→ **PROBLEM REQUIREMENTS**
What do the lines from the one containing "and Saturated Time" through the end of the listing below say? Restate them word for word and give nothing else.

→ **DATA SUPPLIED**
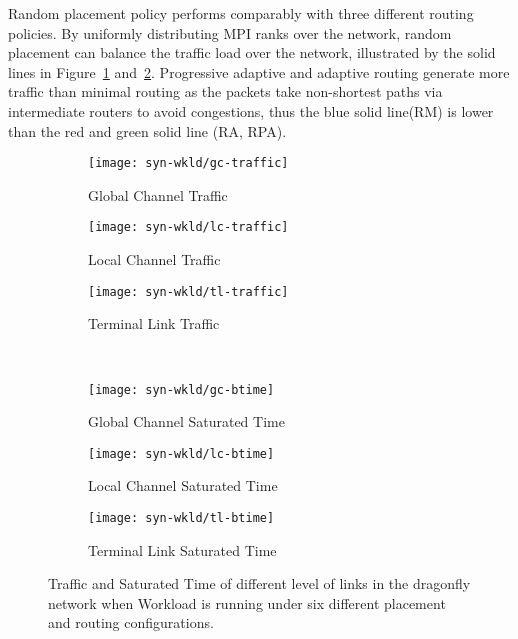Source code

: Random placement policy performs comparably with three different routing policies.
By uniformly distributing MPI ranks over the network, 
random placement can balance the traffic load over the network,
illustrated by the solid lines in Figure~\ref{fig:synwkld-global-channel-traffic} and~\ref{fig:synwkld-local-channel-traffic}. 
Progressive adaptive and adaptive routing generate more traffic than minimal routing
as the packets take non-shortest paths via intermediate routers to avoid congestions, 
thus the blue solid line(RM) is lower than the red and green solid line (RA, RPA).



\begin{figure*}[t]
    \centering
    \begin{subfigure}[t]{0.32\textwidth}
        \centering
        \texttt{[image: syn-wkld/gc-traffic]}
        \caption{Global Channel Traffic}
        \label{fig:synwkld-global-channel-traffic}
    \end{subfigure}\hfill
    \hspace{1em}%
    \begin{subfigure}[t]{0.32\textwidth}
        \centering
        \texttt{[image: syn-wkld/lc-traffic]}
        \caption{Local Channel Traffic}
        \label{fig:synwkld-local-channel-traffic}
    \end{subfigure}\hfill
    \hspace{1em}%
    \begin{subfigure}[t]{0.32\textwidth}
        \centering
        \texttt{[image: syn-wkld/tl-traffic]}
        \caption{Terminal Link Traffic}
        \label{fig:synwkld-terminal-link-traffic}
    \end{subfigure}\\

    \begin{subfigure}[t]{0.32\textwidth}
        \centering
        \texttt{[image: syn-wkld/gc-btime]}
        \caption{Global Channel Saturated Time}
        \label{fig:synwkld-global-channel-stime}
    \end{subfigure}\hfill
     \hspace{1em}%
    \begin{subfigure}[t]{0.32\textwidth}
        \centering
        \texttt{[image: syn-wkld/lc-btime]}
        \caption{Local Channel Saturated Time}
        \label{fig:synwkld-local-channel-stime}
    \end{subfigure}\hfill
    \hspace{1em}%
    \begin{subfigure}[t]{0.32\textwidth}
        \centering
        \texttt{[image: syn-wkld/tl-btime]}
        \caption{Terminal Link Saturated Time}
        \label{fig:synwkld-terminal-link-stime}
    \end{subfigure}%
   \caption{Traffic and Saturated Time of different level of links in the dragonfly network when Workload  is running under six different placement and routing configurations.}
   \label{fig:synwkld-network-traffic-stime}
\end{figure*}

→ **REPLY TO THE TASK**
   \caption{Traffic and Saturated Time of different level of links in the dragonfly network when Workload  is running under six different placement and routing configurations.}
   \label{fig:synwkld-network-traffic-stime}
\end{figure*}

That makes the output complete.